● Aim of the task: Search the records for "economic". Report every line where it occurs.

● Stored entries:
*** Block opens ***

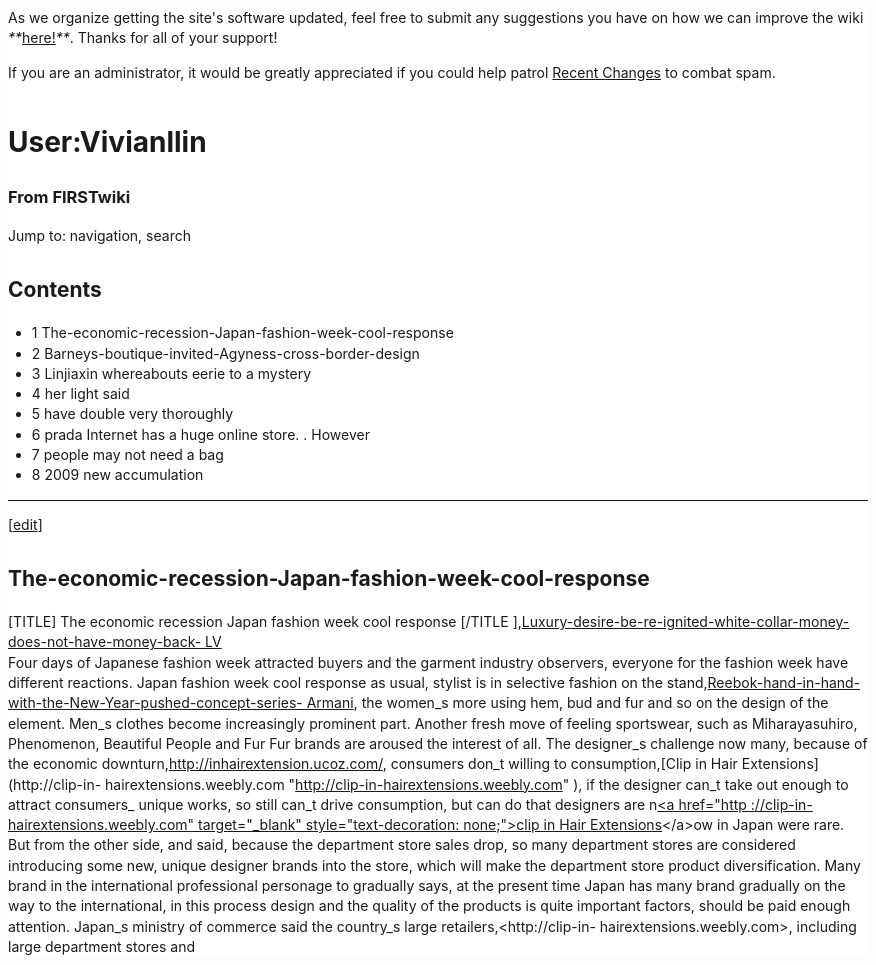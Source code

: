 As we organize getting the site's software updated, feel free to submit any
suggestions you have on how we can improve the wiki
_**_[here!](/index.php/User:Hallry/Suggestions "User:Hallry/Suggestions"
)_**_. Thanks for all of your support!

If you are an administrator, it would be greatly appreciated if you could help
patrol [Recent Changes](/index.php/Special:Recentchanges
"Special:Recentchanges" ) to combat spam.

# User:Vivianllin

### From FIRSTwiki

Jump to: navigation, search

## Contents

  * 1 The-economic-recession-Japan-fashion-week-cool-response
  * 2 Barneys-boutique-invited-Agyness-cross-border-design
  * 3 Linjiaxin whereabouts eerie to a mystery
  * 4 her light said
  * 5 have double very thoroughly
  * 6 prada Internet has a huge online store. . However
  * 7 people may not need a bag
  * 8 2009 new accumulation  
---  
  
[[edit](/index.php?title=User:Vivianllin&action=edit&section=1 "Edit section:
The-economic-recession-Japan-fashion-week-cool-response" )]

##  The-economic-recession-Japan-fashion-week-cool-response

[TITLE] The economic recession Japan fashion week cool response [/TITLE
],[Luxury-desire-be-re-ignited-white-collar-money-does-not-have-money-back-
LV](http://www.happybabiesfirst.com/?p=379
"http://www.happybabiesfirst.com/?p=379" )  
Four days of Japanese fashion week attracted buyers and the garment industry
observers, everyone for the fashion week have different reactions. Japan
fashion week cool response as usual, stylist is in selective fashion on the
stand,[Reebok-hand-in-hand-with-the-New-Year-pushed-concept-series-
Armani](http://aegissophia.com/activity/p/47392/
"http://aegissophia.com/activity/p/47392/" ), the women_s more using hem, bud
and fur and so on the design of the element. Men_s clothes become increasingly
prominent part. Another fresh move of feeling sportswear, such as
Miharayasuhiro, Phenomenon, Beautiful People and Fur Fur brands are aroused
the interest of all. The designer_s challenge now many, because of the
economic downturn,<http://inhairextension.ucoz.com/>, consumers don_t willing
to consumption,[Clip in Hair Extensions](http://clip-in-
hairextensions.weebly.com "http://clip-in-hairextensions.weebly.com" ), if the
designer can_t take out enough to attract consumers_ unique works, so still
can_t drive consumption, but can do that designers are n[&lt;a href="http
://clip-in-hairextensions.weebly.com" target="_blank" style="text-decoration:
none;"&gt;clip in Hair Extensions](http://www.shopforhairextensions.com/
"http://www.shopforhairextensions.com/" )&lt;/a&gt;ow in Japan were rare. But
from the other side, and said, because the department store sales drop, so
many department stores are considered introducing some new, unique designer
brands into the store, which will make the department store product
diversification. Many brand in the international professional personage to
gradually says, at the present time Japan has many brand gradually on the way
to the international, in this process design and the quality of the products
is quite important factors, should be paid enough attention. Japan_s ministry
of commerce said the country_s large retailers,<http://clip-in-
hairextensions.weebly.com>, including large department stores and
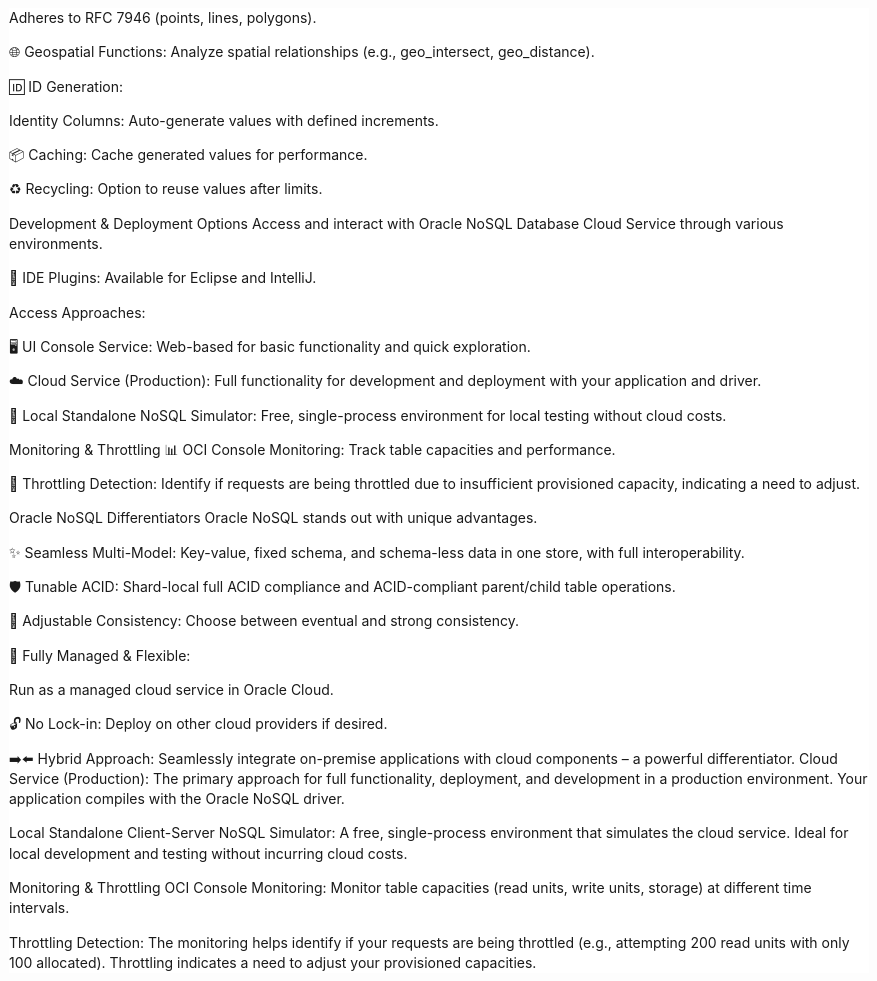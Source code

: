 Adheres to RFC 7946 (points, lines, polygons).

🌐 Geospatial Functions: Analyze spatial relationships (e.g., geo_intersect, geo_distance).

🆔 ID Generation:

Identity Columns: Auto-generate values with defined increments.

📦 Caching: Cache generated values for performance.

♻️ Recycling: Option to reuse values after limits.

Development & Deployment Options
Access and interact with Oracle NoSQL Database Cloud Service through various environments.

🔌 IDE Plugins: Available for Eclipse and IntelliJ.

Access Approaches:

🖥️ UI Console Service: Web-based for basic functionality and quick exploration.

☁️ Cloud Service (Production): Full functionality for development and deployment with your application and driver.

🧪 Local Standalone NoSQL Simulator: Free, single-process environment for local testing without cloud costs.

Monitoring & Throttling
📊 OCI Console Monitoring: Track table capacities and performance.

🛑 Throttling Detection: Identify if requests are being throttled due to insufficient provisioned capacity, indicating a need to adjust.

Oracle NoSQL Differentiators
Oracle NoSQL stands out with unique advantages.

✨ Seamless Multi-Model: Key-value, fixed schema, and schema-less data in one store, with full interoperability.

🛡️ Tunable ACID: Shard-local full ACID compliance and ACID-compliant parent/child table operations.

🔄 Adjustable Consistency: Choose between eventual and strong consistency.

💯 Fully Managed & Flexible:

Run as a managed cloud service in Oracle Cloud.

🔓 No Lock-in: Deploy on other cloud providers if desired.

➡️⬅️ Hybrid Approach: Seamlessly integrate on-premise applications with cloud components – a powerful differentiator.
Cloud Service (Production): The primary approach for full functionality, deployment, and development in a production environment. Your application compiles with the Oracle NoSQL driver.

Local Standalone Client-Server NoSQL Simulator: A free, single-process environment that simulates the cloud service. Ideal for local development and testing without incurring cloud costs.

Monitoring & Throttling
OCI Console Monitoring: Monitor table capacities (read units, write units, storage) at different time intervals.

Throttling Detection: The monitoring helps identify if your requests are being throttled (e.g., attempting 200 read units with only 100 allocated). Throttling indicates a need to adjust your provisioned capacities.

*** Block closes ***

● Response area:
  * 1 The-economic-recession-Japan-fashion-week-cool-response
The-economic-recession-Japan-fashion-week-cool-response" )]
##  The-economic-recession-Japan-fashion-week-cool-response
[TITLE] The economic recession Japan fashion week cool response [/TITLE
economic downturn,<http://inhairextension.ucoz.com/>, consumers don_t willing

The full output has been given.